*Task goal:* Your answer should be the lines below from the one with "ns** | **0.0564" to the one with "Int32[0] | 0.9075", both included, given again exactly and with nothing added.

*Material for the task:*
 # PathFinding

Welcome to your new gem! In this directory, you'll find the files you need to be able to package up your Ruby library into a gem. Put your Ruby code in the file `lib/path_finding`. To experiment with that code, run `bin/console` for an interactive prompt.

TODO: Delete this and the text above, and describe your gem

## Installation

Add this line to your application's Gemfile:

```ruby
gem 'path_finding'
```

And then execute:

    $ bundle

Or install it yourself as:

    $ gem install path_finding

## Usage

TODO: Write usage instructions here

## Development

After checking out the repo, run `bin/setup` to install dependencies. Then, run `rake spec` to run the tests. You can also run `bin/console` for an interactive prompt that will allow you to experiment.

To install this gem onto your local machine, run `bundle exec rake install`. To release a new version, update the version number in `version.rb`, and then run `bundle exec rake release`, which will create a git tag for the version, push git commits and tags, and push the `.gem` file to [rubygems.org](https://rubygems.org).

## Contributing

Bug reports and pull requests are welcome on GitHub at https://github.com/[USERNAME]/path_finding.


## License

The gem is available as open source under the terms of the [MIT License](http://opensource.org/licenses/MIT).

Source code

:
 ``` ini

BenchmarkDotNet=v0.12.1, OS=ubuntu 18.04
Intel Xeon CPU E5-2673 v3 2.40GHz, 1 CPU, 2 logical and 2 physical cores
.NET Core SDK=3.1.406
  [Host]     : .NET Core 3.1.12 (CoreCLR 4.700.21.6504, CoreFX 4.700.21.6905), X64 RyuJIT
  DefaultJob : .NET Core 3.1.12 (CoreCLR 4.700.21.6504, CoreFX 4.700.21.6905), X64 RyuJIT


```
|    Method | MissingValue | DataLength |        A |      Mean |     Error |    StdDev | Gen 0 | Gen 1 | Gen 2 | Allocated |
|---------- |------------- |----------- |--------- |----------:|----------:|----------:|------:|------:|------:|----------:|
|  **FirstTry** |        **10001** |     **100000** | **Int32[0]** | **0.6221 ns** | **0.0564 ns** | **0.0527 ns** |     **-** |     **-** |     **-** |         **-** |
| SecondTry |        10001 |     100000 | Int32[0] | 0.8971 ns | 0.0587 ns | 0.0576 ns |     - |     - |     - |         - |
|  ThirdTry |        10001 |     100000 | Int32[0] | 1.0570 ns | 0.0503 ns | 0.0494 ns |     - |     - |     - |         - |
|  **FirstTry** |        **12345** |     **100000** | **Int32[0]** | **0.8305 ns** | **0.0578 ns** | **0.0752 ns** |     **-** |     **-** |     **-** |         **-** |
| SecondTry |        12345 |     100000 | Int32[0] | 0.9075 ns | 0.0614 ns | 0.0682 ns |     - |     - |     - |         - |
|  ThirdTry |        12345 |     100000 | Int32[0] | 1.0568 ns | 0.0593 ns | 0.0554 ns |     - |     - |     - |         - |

*Expected answer:*
|  **FirstTry** |        **10001** |     **100000** | **Int32[0]** | **0.6221 ns** | **0.0564 ns** | **0.0527 ns** |     **-** |     **-** |     **-** |         **-** |
| SecondTry |        10001 |     100000 | Int32[0] | 0.8971 ns | 0.0587 ns | 0.0576 ns |     - |     - |     - |         - |
|  ThirdTry |        10001 |     100000 | Int32[0] | 1.0570 ns | 0.0503 ns | 0.0494 ns |     - |     - |     - |         - |
|  **FirstTry** |        **12345** |     **100000** | **Int32[0]** | **0.8305 ns** | **0.0578 ns** | **0.0752 ns** |     **-** |     **-** |     **-** |         **-** |
| SecondTry |        12345 |     100000 | Int32[0] | 0.9075 ns | 0.0614 ns | 0.0682 ns |     - |     - |     - |         - |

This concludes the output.